Analysis suggests that the stablecoins covered by the new SEC regulations may not include those issued by industry giant Tether, as the SEC pointed out that acceptable reserves for stablecoins do not include precious metals or other crypto assets, both of which are included in Tether's reserves. Additionally, the SEC requires that any token must be immediately convertible to US dollars, but Tether's terms of service suggest possible minimum amount conversion or delayed conversion.
The Senate and House have a consistent basic framework for stablecoin legislation, but still disagree on algorithmic stablecoin regulation and the division of state and federal regulatory powers. The industry predicts that if the GENIUS and STABLE bills are merged after coordination, they may complete legislation before the August congressional recess. The Blockchain Association's Director of Government Affairs, Ron Hammond, predicts: "In the next 2-3 months, we will prepare to vote on the merged STABLE GENIUS bill."
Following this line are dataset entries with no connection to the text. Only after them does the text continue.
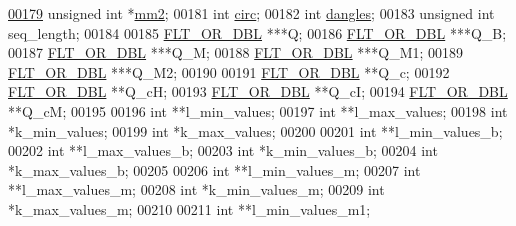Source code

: \begin{DoxyCode}
\hyperlink{structTwoDpfold__vars_affb913470783f9edb12a0bfc22466269}{00179}   \textcolor{keywordtype}{unsigned} \textcolor{keywordtype}{int}          *\hyperlink{structTwoDpfold__vars_affb913470783f9edb12a0bfc22466269}{mm2};           
00181   \textcolor{keywordtype}{int}                   \hyperlink{group__model__details_gaf9202a1a09f5828dc731e2d9a10fa111}{circ};
00182   \textcolor{keywordtype}{int}                   \hyperlink{group__model__details_ga72b511ed1201f7e23ec437e468790d74}{dangles};
00183   \textcolor{keywordtype}{unsigned} \textcolor{keywordtype}{int}          seq\_length;
00184 
00185   \hyperlink{group__data__structures_ga31125aeace516926bf7f251f759b6126}{FLT\_OR\_DBL}            ***Q;
00186   \hyperlink{group__data__structures_ga31125aeace516926bf7f251f759b6126}{FLT\_OR\_DBL}            ***Q\_B;
00187   \hyperlink{group__data__structures_ga31125aeace516926bf7f251f759b6126}{FLT\_OR\_DBL}            ***Q\_M;
00188   \hyperlink{group__data__structures_ga31125aeace516926bf7f251f759b6126}{FLT\_OR\_DBL}            ***Q\_M1;
00189   \hyperlink{group__data__structures_ga31125aeace516926bf7f251f759b6126}{FLT\_OR\_DBL}            ***Q\_M2;
00190 
00191   \hyperlink{group__data__structures_ga31125aeace516926bf7f251f759b6126}{FLT\_OR\_DBL}            **Q\_c;
00192   \hyperlink{group__data__structures_ga31125aeace516926bf7f251f759b6126}{FLT\_OR\_DBL}            **Q\_cH;
00193   \hyperlink{group__data__structures_ga31125aeace516926bf7f251f759b6126}{FLT\_OR\_DBL}            **Q\_cI;
00194   \hyperlink{group__data__structures_ga31125aeace516926bf7f251f759b6126}{FLT\_OR\_DBL}            **Q\_cM;
00195 
00196   \textcolor{keywordtype}{int}                   **l\_min\_values;
00197   \textcolor{keywordtype}{int}                   **l\_max\_values;
00198   \textcolor{keywordtype}{int}                   *k\_min\_values;
00199   \textcolor{keywordtype}{int}                   *k\_max\_values;
00200 
00201   \textcolor{keywordtype}{int}                   **l\_min\_values\_b;
00202   \textcolor{keywordtype}{int}                   **l\_max\_values\_b;
00203   \textcolor{keywordtype}{int}                   *k\_min\_values\_b;
00204   \textcolor{keywordtype}{int}                   *k\_max\_values\_b;
00205 
00206   \textcolor{keywordtype}{int}                   **l\_min\_values\_m;
00207   \textcolor{keywordtype}{int}                   **l\_max\_values\_m;
00208   \textcolor{keywordtype}{int}                   *k\_min\_values\_m;
00209   \textcolor{keywordtype}{int}                   *k\_max\_values\_m;
00210 
00211   \textcolor{keywordtype}{int}                   **l\_min\_values\_m1;

\end{DoxyCode}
Trump strongly supported legislators pushing stablecoin legislation at the White House Crypto Summit in March and indicated he would sign the bill before August. Treasury Secretary Scott Bescent hinted at "consolidating the US dollar's global reserve currency status through the stablecoin system." On April 9th at the American Bankers Association (ABA) conference, Bescent again emphasized that the Treasury is "carefully evaluating regulatory barriers for blockchain, stablecoins, and new payment systems" and considering reforms to "release the massive potential of US capital markets."
Under strong push from the Trump administration, industry insiders predict 2025 will be the "first year of comprehensive stablecoin adoption." However, some Democratic senators question potential conflicts of interest with Trump's family DeFi project "World Liberty Financial (WLFI)". Five Democratic senators wrote to the Federal Reserve and OCC, raising concerns about unprecedented risks from the USD1 stablecoin launched by WLFI. The letter notes that Trump weakened regulatory independence through a February executive order and holds 60% of WLFI's shares, constituting a significant conflict of interest. Since its establishment in September 2024, WLFI has raised $550 million through two token sales and launched USD1 on BNB Chain and Ethereum in March, coinciding with congressional review of the GENIUS bill.
In the future, as the regulatory framework continues to improve and the market environment gradually matures, cryptocurrencies and stablecoins may play a more important role in the global financial system.
Institutions and investors need to closely monitor policy dynamics and market trends,
and seize historical opportunities.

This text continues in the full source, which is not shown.